* Task prompt: Where a picture occurs in the data, omit it, and copy all remaining data exactly.

* Data extract:
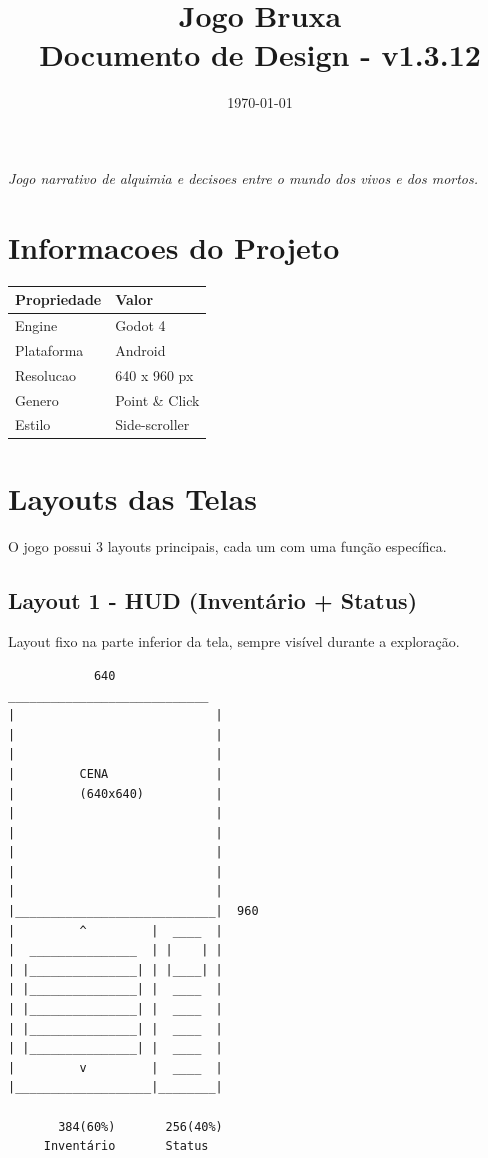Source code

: \documentclass[12pt]{article}
\title{
    \Huge\textbf{Jogo Bruxa} \\
    \Large Documento de Design - v1.3.12
}
\author{}
\date{\today}
\begin{document}
\maketitle

\begin{center}
\large \textit{Jogo narrativo de alquimia e decisoes entre o mundo dos vivos e dos mortos.}
\end{center}

\tableofcontents

\newpage

\section{Informacoes do Projeto}

\begin{tabular}{|l|l|}
\hline
\textbf{Propriedade} & \textbf{Valor} \\
\hline
Engine & Godot 4 \\
Plataforma & Android \\
Resolucao & 640 x 960 px \\
Genero & Point \& Click \\
Estilo & Side-scroller \\
\hline
\end{tabular}

\newpage

\section{Layouts das Telas}

O jogo possui 3 layouts principais, cada um com uma função específica.

\subsection{Layout 1 - HUD (Inventário + Status)}

Layout fixo na parte inferior da tela, sempre visível durante a exploração.

\begin{verbatim}
            640
____________________________
|                            |
|                            |
|                            |
|         CENA               |
|         (640x640)          |
|                            |
|                            |
|                            |
|                            |
|                            |
|____________________________|  960
|         ^         |  ____  |
|  _______________  | |    | |
| |_______________| | |____| |
| |_______________| |  ____  |
| |_______________| |  ____  |
| |_______________| |  ____  |
| |_______________| |  ____  |
|         v         |  ____  |
|___________________|________|

       384(60%)       256(40%)
     Inventário       Status
\end{verbatim}
\end{document}
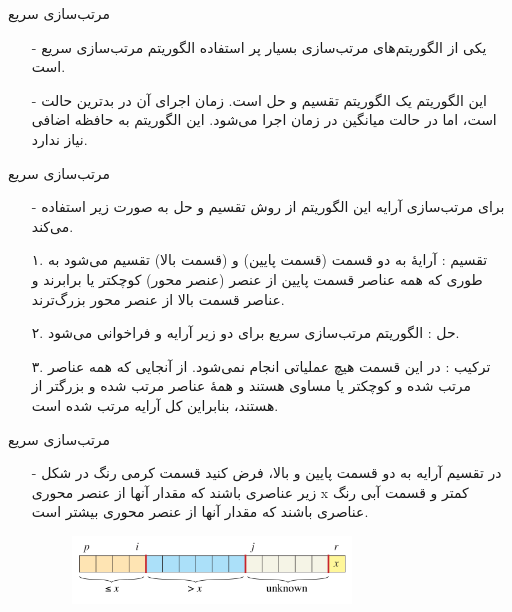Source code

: 
\begin{frame}{‌مرتب‌سازی سریع}
\begin{itemize}\itemr
\item[-]
یکی از الگوریتم‌های مرتب‌سازی بسیار پر استفاده الگوریتم مرتب‌سازی سریع
است.
\item[-]
این الگوریتم یک الگوریتم تقسیم و حل است. زمان اجرای آن در بدترین حالت
است، اما در حالت میانگین در زمان
اجرا می‌شود. این الگوریتم به حافظه اضافی نیاز ندارد.
\end{itemize}
\end{frame}


\begin{frame}{‌مرتب‌سازی سریع}
\begin{itemize}\itemr
\item[-]
برای مرتب‌سازی آرایه
این الگوریتم از روش تقسیم و حل به صورت زیر استفاده می‌کند.
\item[۱.]
تقسیم : آرایهٔ
به دو قسمت
(قسمت پایین)
و
(قسمت بالا)
تقسیم می‌شود به طوری که همه عناصر قسمت پایین از عنصر
(عنصر محور)
کوچکتر یا برابرند و عناصر قسمت بالا از عنصر محور بزرگ‌ترند.
\item[۲.]
حل : الگوریتم مرتب‌سازی سریع برای دو زیر آرایه
و
فراخوانی می‌شود.
\item[۳.]
ترکیب : در این قسمت هیچ عملیاتی انجام نمی‌شود. از آنجایی که همه عناصر
مرتب شده و کوچکتر یا مساوی
هستند و همهٔ عناصر
مرتب شده و بزرگتر از
هستند، بنابراین کل آرایه
مرتب شده است.
\end{itemize}
\end{frame}

\begin{frame}{‌مرتب‌سازی سریع}
\begin{itemize}\itemr
\item[-]
در تقسیم آرایه به دو قسمت پایین و بالا، فرض کنید قسمت کرمی رنگ در شکل زیر عناصری باشند که مقدار آنها از عنصر محوری x کمتر و قسمت آبی رنگ عناصری باشند که مقدار آنها از عنصر محوری بیشتر است.
\begin{figure}
\includegraphics[width=0.7\textwidth]{figs/chap03/quicksort1}
\end{figure}
\end{itemize}
\end{frame}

* Answer for this exercise:
Source code

: \documentclass[12pt]{article}
\title{
    \Huge\textbf{Jogo Bruxa} \\
    \Large Documento de Design - v1.3.12
}
\author{}
\date{\today}
\begin{document}
\maketitle

\begin{center}
\large \textit{Jogo narrativo de alquimia e decisoes entre o mundo dos vivos e dos mortos.}
\end{center}

\tableofcontents

\newpage

\section{Informacoes do Projeto}

\begin{tabular}{|l|l|}
\hline
\textbf{Propriedade} & \textbf{Valor} \\
\hline
Engine & Godot 4 \\
Plataforma & Android \\
Resolucao & 640 x 960 px \\
Genero & Point \& Click \\
Estilo & Side-scroller \\
\hline
\end{tabular}

\newpage

\section{Layouts das Telas}

O jogo possui 3 layouts principais, cada um com uma função específica.

\subsection{Layout 1 - HUD (Inventário + Status)}

Layout fixo na parte inferior da tela, sempre visível durante a exploração.

\begin{verbatim}
            640
____________________________
|                            |
|                            |
|                            |
|         CENA               |
|         (640x640)          |
|                            |
|                            |
|                            |
|                            |
|                            |
|____________________________|  960
|         ^         |  ____  |
|  _______________  | |    | |
| |_______________| | |____| |
| |_______________| |  ____  |
| |_______________| |  ____  |
| |_______________| |  ____  |
| |_______________| |  ____  |
|         v         |  ____  |
|___________________|________|

       384(60%)       256(40%)
     Inventário       Status
\end{verbatim}
\end{document}
Source code

: 
\begin{frame}{‌مرتب‌سازی سریع}
\begin{itemize}\itemr
\item[-]
یکی از الگوریتم‌های مرتب‌سازی بسیار پر استفاده الگوریتم مرتب‌سازی سریع
است.
\item[-]
این الگوریتم یک الگوریتم تقسیم و حل است. زمان اجرای آن در بدترین حالت
است، اما در حالت میانگین در زمان
اجرا می‌شود. این الگوریتم به حافظه اضافی نیاز ندارد.
\end{itemize}
\end{frame}


\begin{frame}{‌مرتب‌سازی سریع}
\begin{itemize}\itemr
\item[-]
برای مرتب‌سازی آرایه
این الگوریتم از روش تقسیم و حل به صورت زیر استفاده می‌کند.
\item[۱.]
تقسیم : آرایهٔ
به دو قسمت
(قسمت پایین)
و
(قسمت بالا)
تقسیم می‌شود به طوری که همه عناصر قسمت پایین از عنصر
(عنصر محور)
کوچکتر یا برابرند و عناصر قسمت بالا از عنصر محور بزرگ‌ترند.
\item[۲.]
حل : الگوریتم مرتب‌سازی سریع برای دو زیر آرایه
و
فراخوانی می‌شود.
\item[۳.]
ترکیب : در این قسمت هیچ عملیاتی انجام نمی‌شود. از آنجایی که همه عناصر
مرتب شده و کوچکتر یا مساوی
هستند و همهٔ عناصر
مرتب شده و بزرگتر از
هستند، بنابراین کل آرایه
مرتب شده است.
\end{itemize}
\end{frame}

\begin{frame}{‌مرتب‌سازی سریع}
\begin{itemize}\itemr
\item[-]
در تقسیم آرایه به دو قسمت پایین و بالا، فرض کنید قسمت کرمی رنگ در شکل زیر عناصری باشند که مقدار آنها از عنصر محوری x کمتر و قسمت آبی رنگ عناصری باشند که مقدار آنها از عنصر محوری بیشتر است.
\begin{figure}
\includegraphics[width=0.7\textwidth]{figs/chap03/quicksort1}
\end{figure}
\end{itemize}
\end{frame}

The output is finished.